Since we decided to keep only one copy of each T in our spatial hash, and since a T's bin is based on T::get_xyz, we can certainly have entities that extend outside of its bin. So our assertion above, that if a ray doesn't intersect a bin, it can't possibly intersect its entities, is not correct. In fact, our bins are a little more "greedy".

As part of the "unique T" philosophy, I (somewhat questionably) left it to the user to make sure each entity in the hash has size less than hash3::m_d. Then, for a given bin of our spatial hash, we can say the following: If a ray doesn't intersect an axis-aligned bounding box defined by "one level" of surrounding bins, it can't possibly intersect any entities in that bin.

So for each bin, we need to generate a sort of "extended bounding box", and then test a ray for intersection. If the ray hits the extended bounding box, we have to check the bin's entities for hits.

The image below illustrates the situation:

To summarize the above, imagine we have a hash3 of triangles. The triangle above is stored in the center bin. The ray does not intersect the center bin, but clearly intersects something stored in that bin. We need to see if the ray intersects the center bin's "extended bounding box". If yes, we check all the center bin's entities for a hit.

Let's see some code we need to implement the above. First, an axis-aligned bounding-box class is useful. Here's a summary of that:


template <typename T>
class aabb
{
public:

	typedef vector3<T>              my_vect3_t;

    aabb() = default;
	aabb(const aabb& other) = default;

	aabb(const my_vect3_t& mn, const my_vect3_t& mx):
		m_min(mn),m_max(mx)
	{}

    //from http://www.scratchapixel.com/lessons/3d-basic-rendering/
    //minimal-ray-tracer-rendering-simple-shapes/ray-box-intersection

	template<typename RAY>
	bool ray_intersect(const RAY& r);
	
	~aabb() = default;

    my_vect3_t m_min;
    my_vect3_t m_max;
};

Our AABB class has 3D vectors representing the min. and max. of our bounding box, and a function to see if a given ray intersects it. The actual intersection function is from from http://www.scratchapixel.com/lessons/3d-basic-rendering/. RAY is a template parameter mostly to avoid maintaining my own ray class for hash3 :). I didn't want this project to creep into a complete graphics library.

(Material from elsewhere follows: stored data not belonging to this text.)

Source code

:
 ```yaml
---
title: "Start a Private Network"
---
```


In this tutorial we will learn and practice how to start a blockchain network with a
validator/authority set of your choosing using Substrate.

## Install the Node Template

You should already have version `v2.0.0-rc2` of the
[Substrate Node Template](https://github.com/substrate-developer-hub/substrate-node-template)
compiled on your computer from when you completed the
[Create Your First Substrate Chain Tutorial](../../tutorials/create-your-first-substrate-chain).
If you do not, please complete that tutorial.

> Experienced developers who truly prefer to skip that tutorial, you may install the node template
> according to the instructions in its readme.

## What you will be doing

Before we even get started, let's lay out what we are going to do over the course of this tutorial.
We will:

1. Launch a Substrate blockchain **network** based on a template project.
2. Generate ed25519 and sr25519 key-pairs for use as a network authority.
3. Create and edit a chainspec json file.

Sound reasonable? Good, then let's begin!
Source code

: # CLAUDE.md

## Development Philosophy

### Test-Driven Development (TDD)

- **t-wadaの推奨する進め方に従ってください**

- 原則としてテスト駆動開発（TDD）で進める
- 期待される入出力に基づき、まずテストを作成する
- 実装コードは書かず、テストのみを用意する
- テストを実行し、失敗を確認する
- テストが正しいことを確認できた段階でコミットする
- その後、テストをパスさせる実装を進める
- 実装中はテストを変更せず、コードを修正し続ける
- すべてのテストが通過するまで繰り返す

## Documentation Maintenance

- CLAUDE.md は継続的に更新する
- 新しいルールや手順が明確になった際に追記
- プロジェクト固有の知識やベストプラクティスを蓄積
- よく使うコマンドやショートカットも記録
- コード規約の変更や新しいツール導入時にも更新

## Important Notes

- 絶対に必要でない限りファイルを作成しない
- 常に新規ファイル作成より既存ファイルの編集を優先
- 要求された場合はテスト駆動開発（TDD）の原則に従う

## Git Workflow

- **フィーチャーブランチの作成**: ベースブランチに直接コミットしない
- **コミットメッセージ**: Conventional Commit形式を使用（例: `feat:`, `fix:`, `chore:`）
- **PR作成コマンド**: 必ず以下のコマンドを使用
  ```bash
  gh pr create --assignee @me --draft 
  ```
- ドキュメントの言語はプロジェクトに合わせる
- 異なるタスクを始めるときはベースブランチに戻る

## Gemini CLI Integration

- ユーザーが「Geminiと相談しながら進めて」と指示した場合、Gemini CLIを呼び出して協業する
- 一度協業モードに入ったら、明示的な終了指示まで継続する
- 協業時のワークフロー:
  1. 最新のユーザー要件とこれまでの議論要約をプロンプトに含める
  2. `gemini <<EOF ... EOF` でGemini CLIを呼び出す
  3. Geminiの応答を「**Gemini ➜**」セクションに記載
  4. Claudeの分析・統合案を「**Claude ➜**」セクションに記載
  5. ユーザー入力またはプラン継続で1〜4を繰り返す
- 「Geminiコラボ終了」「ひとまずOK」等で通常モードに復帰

Now our actual ray intersection function for the spatial hash:


    template<typename RAY, typename FUNC>
    void ray_intersect(const RAY& ray, const FUNC& f)
    {
        for( auto& bin : m_bins)
        {
            aabb<double> bb =
                get_bb<use_expanded_bb<T>::value>::get(
                    bin.first,m_d);

            if(bb.ray_intersect(ray))
            {
                //not sure what the best thing to do here is
                //but we'll leave it to the client to have
                //its own ref. to ray in one way or another
                for(/*const*/ auto& t: bin.second){
                    f(t);
                }
            }
        }
    }

The above mostly just tests each bin's extended bounding-box for a hit, and then does the ray intersection with each entity in the bin if the extended-bb is hit.

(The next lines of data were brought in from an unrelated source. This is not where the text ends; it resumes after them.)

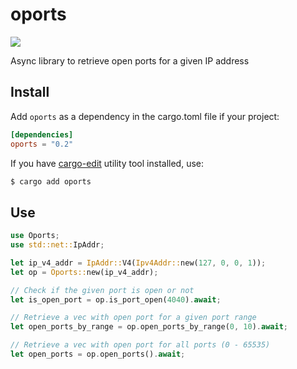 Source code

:# oports

![](https://github.com/ndelvalle/oports/workflows/Rust/badge.svg)

Async library to retrieve open ports for a given IP address

## Install

Add `oports` as a dependency in the cargo.toml file if your project:

```toml
[dependencies]
oports = "0.2"
```

If you have [cargo-edit](https://github.com/killercup/cargo-edit) utility tool
installed, use:

```bash
$ cargo add oports
```

## Use

```rust
use Oports;
use std::net::IpAddr;

let ip_v4_addr = IpAddr::V4(Ipv4Addr::new(127, 0, 0, 1));
let op = Oports::new(ip_v4_addr);

// Check if the given port is open or not
let is_open_port = op.is_port_open(4040).await;

// Retrieve a vec with open port for a given port range
let open_ports_by_range = op.open_ports_by_range(0, 10).await;

// Retrieve a vec with open port for all ports (0 - 65535)
let open_ports = op.open_ports().await;
```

get_bb<use_expanded_bb<T>::value>::get is some trait-like machinery to get a bin's extended bounding-box, or something different if wanted (to implement that specialization). If we had a type (perhaps a point or particle) for which we knew we don't need such a big bounding box to test, we could use this machinery to get a smaller aabb. Performance-wise, making a bin less "ray-greedy" would be a win.

We could use ray_intersect like this:


       ray r(  myvect3d(12,12,12),
                myvect3d(-1/sqrt(3.0),-1/sqrt(3.0),-1/sqrt(3.0)));

        my_hash.ray_intersect(r,[&](particle& p)
        {
            ray_particle_intersection(r,p);
        });

As an example, the image below shows a ray, and shows bins that must be checked for intersection in red. If the above made sense, it should be clear why the ray doesn't need to hit all the red bins. If not, I suppose I've done a poor job explaining things.

Collisions

In part 1, I mentioned that one of the main purposes of using a data structure like a spatial hash is to improve the performance of pair-wise collisions. By pair-wise collisions, I basically mean testing each pair of entities, and doing something if they're touching or near enough to each other. This is a pretty common operation in any game engine, particle simulator, etc.

If we just stored all of our particles, for example, in a vector, we'd end up with some code like this:

for(particle& p1 : particles_vector)
{
	for(particle& p2 : particles_vector){
		collide_f(p1,p2);
	}
}

If we have for example, 10,000 particles, we have to call collide_f 100,000,000 times! Our goal here is call collide_f fewer times.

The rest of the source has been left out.